As an Indian though, you notice the one thing that is completely absent - the influence of Sri Lanka’s neighbour in the conflict. No one talks of the tacit support of Indian Tamils, there is no description of or anecdotes about the IPKF foray, nothing about the big assassinations. It is a gap that is quite inexplicable.


This book is a journalistic narrative of a conflict but it is also a travelogue. The names in newspaper headlines come alive - Jaffna, Mullaithivu, Batticaloa, Mullivaikal. The beauty of the land is offset by the horror of the war that engulfs it. A Divided Island is a deeply disturbing book. But one that needed to be written.

Saturday, July 12, 2014

Breakdown

The Bell Jar
By Sylvia Plath



I read this first when I was a completely happy-go-lucky teenager. When my heroes were Rhett Butler and Howard Roark. When I took feminism for granted, when there were no niggling doubts in my head about career or marriage or the future. So of course, I couldn’t quite get my head around The Bell Jar. Esther was a strange heroine, much too melancholic, not liking anyone much, not particularly likeable either. She was the demographic I wanted to be - the independent working girl in the big, bad city. But she showed me a side to this that I just wasn’t prepared to see. So I gave up on the book.

Decades later, I re-visit this. And understand why it resonated so much with so many. Esther is so tangible you can almost reach out and touch her. Her sense of being alone in the midst of the whirlwind that is New York, of the futility of living a life that must ultimately lead to death, of wanting to end the whole rigmarole once and for all… all this delineated so painstakingly, it leaves a mark.

Reading it, you know it is real. Because you know Plath and her history. And the realness of it makes it horrific. Especially since you know that at various points in time, you have had similar thoughts, with varying degrees of intensity. “I saw the days of the year stretching ahead like a series of bright, white boxes, and separating one box from another was like sleep, like a black shade. Only for me, the long perspectives of shades that set off one box from the next had suddenly snapped up, and I could see day after day after day glaring ahead of me like a white, broad, infinitely desolate avenue. It seemed silly to wash one day when I would only have to wash again the next. It made me tired just to think of it. I wanted to do everything once and for all and be through with it.”
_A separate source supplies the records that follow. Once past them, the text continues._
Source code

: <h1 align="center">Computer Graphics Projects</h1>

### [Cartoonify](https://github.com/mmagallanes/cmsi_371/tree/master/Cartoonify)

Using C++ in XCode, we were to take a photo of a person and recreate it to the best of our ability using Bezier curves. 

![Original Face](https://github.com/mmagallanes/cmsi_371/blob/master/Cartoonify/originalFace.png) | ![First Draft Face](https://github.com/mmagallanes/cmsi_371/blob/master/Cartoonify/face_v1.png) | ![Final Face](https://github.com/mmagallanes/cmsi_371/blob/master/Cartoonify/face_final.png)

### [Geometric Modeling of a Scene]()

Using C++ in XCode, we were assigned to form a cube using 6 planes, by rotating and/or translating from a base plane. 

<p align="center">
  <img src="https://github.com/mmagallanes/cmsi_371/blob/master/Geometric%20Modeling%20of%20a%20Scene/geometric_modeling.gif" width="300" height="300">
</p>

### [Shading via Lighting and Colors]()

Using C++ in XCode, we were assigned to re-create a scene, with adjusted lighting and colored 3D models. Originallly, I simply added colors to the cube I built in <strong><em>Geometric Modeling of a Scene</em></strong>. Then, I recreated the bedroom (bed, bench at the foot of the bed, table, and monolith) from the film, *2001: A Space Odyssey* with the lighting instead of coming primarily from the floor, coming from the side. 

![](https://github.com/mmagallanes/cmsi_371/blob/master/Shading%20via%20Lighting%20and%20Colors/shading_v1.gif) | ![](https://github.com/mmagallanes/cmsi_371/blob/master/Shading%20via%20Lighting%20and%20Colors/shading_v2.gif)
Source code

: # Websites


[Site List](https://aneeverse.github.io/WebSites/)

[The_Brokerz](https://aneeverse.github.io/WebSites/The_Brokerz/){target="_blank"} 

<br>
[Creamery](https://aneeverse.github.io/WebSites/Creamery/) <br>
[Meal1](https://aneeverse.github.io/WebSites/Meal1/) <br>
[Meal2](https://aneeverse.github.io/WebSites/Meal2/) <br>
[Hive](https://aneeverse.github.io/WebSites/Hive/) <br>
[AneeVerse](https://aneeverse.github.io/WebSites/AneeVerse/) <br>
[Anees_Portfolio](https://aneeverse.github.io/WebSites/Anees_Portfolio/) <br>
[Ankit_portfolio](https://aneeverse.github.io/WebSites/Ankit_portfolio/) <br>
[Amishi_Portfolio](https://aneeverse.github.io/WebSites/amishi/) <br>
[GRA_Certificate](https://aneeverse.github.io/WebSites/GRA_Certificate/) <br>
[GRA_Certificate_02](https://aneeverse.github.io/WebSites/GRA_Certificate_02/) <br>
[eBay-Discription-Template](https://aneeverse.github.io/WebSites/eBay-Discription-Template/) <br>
Growing up is stressful. There are careers to be chosen and husbands to be obtained, decisions to be made and disappointments to be experienced. Esther blanks them out, goes into the shell of the bell jar and when that happens in the fifties, you are taken to doctors who are unsympathetic, put through treatments like painful electric shocks and locked up in institutions where there is little recourse. It is a bit of a scary world and as a reader you experience the horror with Esther, not being able to take your eyes off the descent into madness.

But there is redemption in the form of Dr. Nolan who seems to get Esther in a way she hasn’t been before. And by the end of the book Esther is seeing glimpses of hope in a world gone blank and dark. She is once again looking to live. “I took a deep breath and listened to the old brag of my heart. I am, I am, I am.” She is returned, bruised and a bit broken, but whole again. “There ought, I thought, to be a ritual for being born twice - patched, retreaded and approved for the road.”

Of course, we know of Plath and of the briefness of the redemption. The Bell Jar was published after she killed herself at the age of 31. We know of the sometimes-beautiful poetry she wrote and the hagiography her death engendered, the feminist interpretations of her works and the almost larger-than-life figure she became after her death. And given all that hype that surrounds her, The Bell Jar is surprisingly a quiet little book, an intimate portrait of a young girl’s descent into a personal hell and her subsequent climb out of it. It reminds you of how little it takes to turn that ennui you feel, like Emily Dickinson, when you see that certain slant of light, into an illness you can possibly never recover from. You read The Bell Jar and realize how lucky you are.